Now that you have followed me down this very long image, let me remind you of the recent history.
Let us go back ten years ago, around 2007. The first consumer DSLR was the Canon D30, in 2000. The first affordable 24x36 was the EOS 5D in 2005. Apple Aperture was first issued in 2005 as well, quickly followed by Lightroom.
Basically, in 2005, the money was made in the market of amateur photographers who bought DSLRs or compact digital cameras, lenses and needed software to manage a growing collection of images. Compared to analog photography, digital shooters produced many more images and faced the problem to manage them.
Amateurs also faced the problem of what to do with their images. Photo-sharing sites started to grow around that time. Flickr was founded in 2004, dpreview was really taking off at the time and got bought by Amazon in 2007. Forums of all sorts were really active. That was another revenue source.
Still around the same time, the first iPhone was introduced in june 2007. Facebook was founded in 2004, but growth really started around 2006.
Fast-forward 10 years to today and the situation is completely different. There are still amateurs using stand-alone digital cameras, but this is not where the big money is made. Apple Aperture was discontinued in 2015, Lightroom just got subscription only.
Smartphones generate more than 50% of Internet traffic. Statistics are hard to come by, as the amount of traffic generated on fixed line also correspond to usage like app upgrades, TV streaming, etc… but the writing is on the wall: the Internet of users (and not of machines) is mainly a smartphone landscape.

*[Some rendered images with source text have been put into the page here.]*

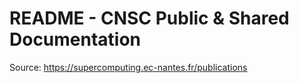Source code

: # README - CNSC Public & Shared Documentation

Source: https://supercomputing.ec-nantes.fr/publications
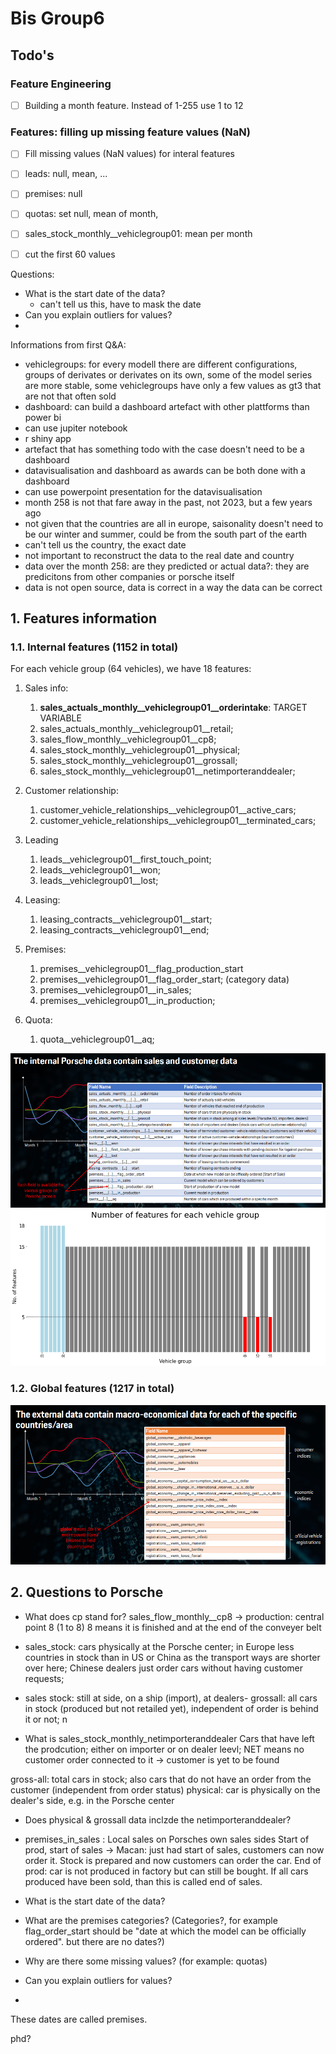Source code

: # Bis Group6

## Todo's
### Feature Engineering
- [ ] Building a month feature. Instead of 1-255 use 1 to 12
### Features: filling up missing feature values (NaN)
- [ ] Fill missing values (NaN values) for interal features
- [ ] leads: null, mean, ...
- [ ] premises: null 
- [ ] quotas: set null, mean of month, 
- [ ] sales_stock_monthly__vehiclegroup01: mean per month
- [ ] cut the first 60 values



Questions:
- What is the start date of the data?
    - can't tell us this, have to mask the date 
- Can you explain outliers for values?
- 

Informations from first Q&A:

- vehiclegroups: for every modell there are different configurations, groups of derivates or derivates on its own, some of the model series are more stable, some vehiclegroups have only a few values as gt3 that are not that often sold 
- dashboard: can build a dashboard artefact with other plattforms than power bi 
- can use jupiter notebook 
- r shiny app
- artefact that has something todo with the case doesn't need to be a dashboard 
- datavisualisation and dashboard as awards can be both done with a dashboard
- can use powerpoint presentation for the datavisualisation 
- month 258 is not that fare away in the past, not 2023, but a few years ago 
- not given that the countries are all in europe, saisonality doesn't need to be our winter and summer, could be from the south  part of the earth 
- can't tell us the country, the exact date 
- not important to reconstruct the data to the real date and country
- data over the month 258: are they predicted or actual data?: they are predicitons from other companies or porsche itself  
- data is not open source, data is correct in a way the data can be correct   





## 1. Features information 
### 1.1. Internal features (1152 in total)
For each vehicle group (64 vehicles), we have 18 features:  
1. Sales info:
    1. **sales_actuals_monthly__vehiclegroup01__orderintake**: TARGET VARIABLE
    2. sales_actuals_monthly__vehiclegroup01__retail;
    3. sales_flow_monthly__vehiclegroup01__cp8;
    4. sales_stock_monthly__vehiclegroup01__physical;
    5. sales_stock_monthly__vehiclegroup01__grossall;
    6. sales_stock_monthly__vehiclegroup01__netimporteranddealer;

2. Customer relationship:
    1. customer_vehicle_relationships__vehiclegroup01__active_cars;
    2. customer_vehicle_relationships__vehiclegroup01__terminated_cars;

3. Leading
    1. leads__vehiclegroup01__first_touch_point;
    2. leads__vehiclegroup01__won;
    3. leads__vehiclegroup01__lost;

4. Leasing:
    1. leasing_contracts__vehiclegroup01__start;
    2. leasing_contracts__vehiclegroup01__end;

5. Premises:
    1. premises__vehiclegroup01__flag_production_start
    2. premises__vehiclegroup01__flag_order_start; (category data)
    3. premises__vehiclegroup01__in_sales;
    4. premises__vehiclegroup01__in_production;

6. Quota:
    1. quota__vehiclegroup01__aq;

![Internal feature image](img/internal_feature_metadata.png)
![Number of features for each vehicle](img/vehicle_vs_internal_features.png)


### 1.2. Global features (1217 in total)
![External feature image](img/external_feature_metadata.png)



## 2. Questions to Porsche
- What does cp stand for? sales_flow_monthly__cp8 -> production: central point 8 (1 to 8) 8 means it is finished and at the end of the conveyer belt
- sales_stock: cars physically at the Porsche center; in Europe less countries in stock than in US or China as the transport ways are shorter over here; Chinese dealers just order cars without having customer requests; 
- sales stock: still at side, on a ship (import), at dealers- grossall: all cars in stock (produced but not retailed yet), independent of order is behind it or not; n

- What is sales_stock_monthly_netimporteranddealer 
Cars that have left the prodcution; either on importer or on dealer leevl; NET means no customer order connected to it -> customer is yet to be found

gross-all: total cars in stock; also cars that do not have an order from the customer (independent from order status)
physical: car is physically on the dealer's side, e.g. in the Porsche center



- Does physical & grossall data inclzde the netimporteranddealer?

- premises_in_sales : Local sales on Porsches own sales sides
Start of prod, start of sales -> Macan: just had start of sales, customers can now order it. Stock is prepared and now customers can order the car. End of prod: car is not produced in factory but can still be bought.
If all cars produced have been sold, than this is called end of sales.

- What is the start date of the data?
- What are the premises categories? (Categories?, for example flag_order_start should be "date at which the model can be officially ordered". but there are no dates?)
- Why are there some missing values? (for example: quotas)
- Can you explain outliers for values?
- 

These dates are called premises.


phd? 



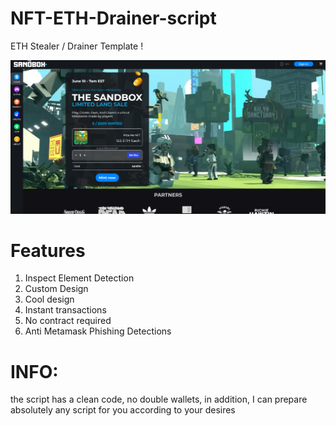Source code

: # NFT-ETH-Drainer-script
ETH Stealer / Drainer Template !

![alt text](https://github.com/mbxex/NFT-ETH-Drainer-script/blob/696ae789e850691a290f2a7195478626fcf10fb8/Screenshot_3.png)

# Features
 1. Inspect Element Detection
 2. Custom Design
 3. Cool design
 4. Instant transactions
 5. No contract required
 6. Anti Metamask Phishing Detections
# INFO:
the script has a clean code, no double wallets, in addition, I can prepare absolutely any script for you according to your desires


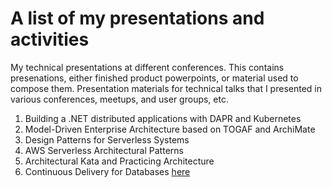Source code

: # A list of my presentations and activities
My technical presentations at different conferences.
This contains presenations, either finished product powerpoints, or material used to compose them.
Presentation materials for technical talks that I presented in various conferences, meetups, and user groups, etc.
<br>
1. Building a .NET distributed applications with DAPR and Kubernetes
2. Model-Driven Enterprise Architecture based on TOGAF and ArchiMate
3. Design Patterns for Serverless Systems
4. AWS Serverless Architectural Patterns
5. Architectural Kata and Practicing Architecture
6. Continuous Delivery for Databases [here](https://www.youtube.com/watch?v=0IYTwzfHho0)




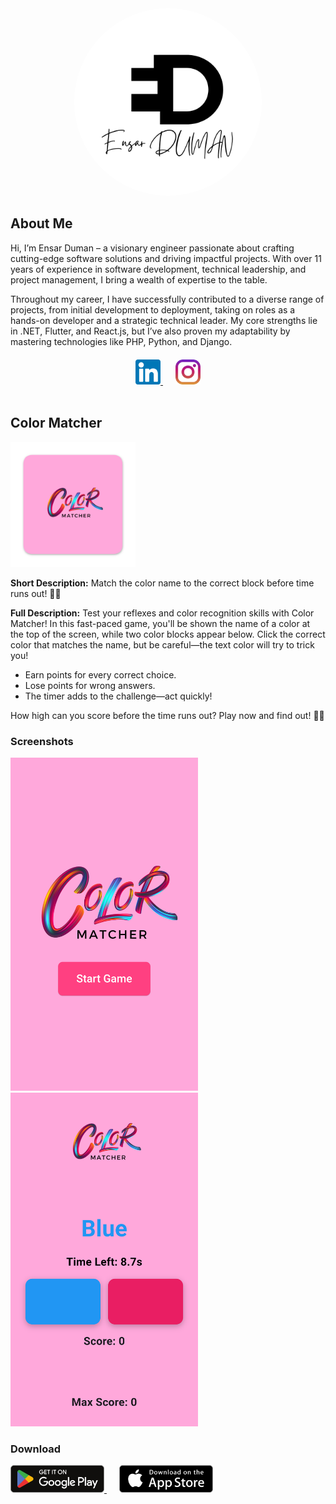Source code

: <div style="text-align: center;">
    <img src="assets/logo.png" alt="Ensar Duman Logo" width="300" style="border-radius: 50%; background-color: white;">
</div>

## About Me

Hi, I’m Ensar Duman – a visionary engineer passionate about crafting cutting-edge software solutions and driving impactful projects. With over 11 years of experience in software development, technical leadership, and project management, I bring a wealth of expertise to the table.

Throughout my career, I have successfully contributed to a diverse range of projects, from initial development to deployment, taking on roles as a hands-on developer and a strategic technical leader. My core strengths lie in .NET, Flutter, and React.js, but I’ve also proven my adaptability by mastering technologies like PHP, Python, and Django.

<div style="text-align: center; margin-top: 20px;">
    <a href="https://www.linkedin.com/in/ensarduman/" target="_blank" style="margin-right: 20px;">
        <img src="assets/linkedin.png" alt="LinkedIn Profile" width="40">
    </a>
    <a href="https://www.instagram.com/ensarduman/" target="_blank">
        <img src="assets/instagram.png" alt="Instagram Profile" width="40">
    </a>
</div>

<!-- Put this code anywhere in the body of your page where you want the badge to show up. -->

<div itemscope itemtype='http://schema.org/Person' class='fiverr-seller-widget' style='display: inline-block;'>
     <a itemprop='url' href=https://www.fiverr.com/ensarduman rel="nofollow" target="_blank" style='display: inline-block;'>
        <div class='fiverr-seller-content' id='fiverr-seller-widget-content-135e025c-9693-42f4-9601-d7c3320958ab' itemprop='contentURL' style='display: none;'></div>
        <div id='fiverr-widget-seller-data' style='display: none;'>
            <div itemprop='name' >ensarduman</div>
            <div itemscope itemtype='http://schema.org/Organization'><span itemprop='name'>Fiverr</span></div>
            <div itemprop='jobtitle'>Seller</div>
            <div itemprop='description'>Hi, I am Ensar Duman I am a software engineer with 11 years of experience in development technical leadership and project management I specialize in NET Flutter and Reactjs while also excelling in Python Django and PHP From initial development to deployment I have led diverse impactful projects as both a hands-on developer and strategic leader My passion lies in crafting innovative software solutions that deliver measurable results and drive meaningful impact</div>
        </div>
    </a>
</div>

<script id='fiverr-seller-widget-script-135e025c-9693-42f4-9601-d7c3320958ab' src='https://widgets.fiverr.com/api/v1/seller/ensarduman?widget_id=135e025c-9693-42f4-9601-d7c3320958ab' data-config='{"category_name":"Programming \u0026 Tech"}' async='true' defer='true'></script>

## Color Matcher

<img src="assets/color_matcher/logo.png" alt="Color Matcher Logo" width="200">

**Short Description:** Match the color name to the correct block before time runs out! 🎨✨

**Full Description:** Test your reflexes and color recognition skills with Color Matcher! In this fast-paced game, you'll be shown the name of a color at the top of the screen, while two color blocks appear below. Click the correct color that matches the name, but be careful—the text color will try to trick you!

- Earn points for every correct choice.
- Lose points for wrong answers.
- The timer adds to the challenge—act quickly!

How high can you score before the time runs out? Play now and find out! 🎨✨

### Screenshots

<img src="assets/color_matcher/ss1.png" alt="Color Matcher Launch" width="300">
<img src="assets/color_matcher/ss2.png" alt="Color Matcher Game Play" width="300">

### Download

<a href="https://play.google.com/store/apps/details?id=com.ensarduman.color_matcher" target="_blank" style="margin-right: 20px;">
    <img src="assets/googleplay.png" alt="Google Play" width="150">
</a>
<a href="#">
    <img src="assets/appstore.png" alt="App Store" width="150">
</a>
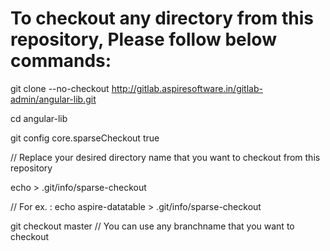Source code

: # To checkout any directory from this repository, Please follow below commands:

git clone --no-checkout http://gitlab.aspiresoftware.in/gitlab-admin/angular-lib.git

cd angular-lib

git config core.sparseCheckout true

// Replace your desired directory name that you want to checkout from this repository

echo <direcory name> > .git/info/sparse-checkout

// For ex. : echo aspire-datatable > .git/info/sparse-checkout

git checkout master // You can use any branchname that you want to checkout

Facebook generates 20% of mobile traffic. Google (Youtube) about as much.
In the USA, Google gets 240$ revenue per user per year from advertisements. Facebook about 40$. Figures in Europe are about a third of that.
Apple app store generates about 60$ per user per year. Google app store generates about 6$ per user pet year, but that is due to the large number of cheap entry smartphones using the Android operating system.
Basically, today’s big money is in the Smartphone, advertisements, app and subscription models. It is the only way to support growth and continuous development of software and hardware which are increasingly costly to maintain. Google, Apple, Facebook, Amazon, all the large corporations are absolutely dependent on the average smartphone user spending more and more time and money on this tiny screen.
Photography is uniquely necessary for that for the simple reason that people prefer images to text, especially on a tiny screen. So the question the big corporations had to answer is “how do we design the menu so that we get more of what we want?”. More photography, more sharing, content shared which is more adapted to the need of the large corporations and, ideally, the same people would spend more on apps and subscriptions.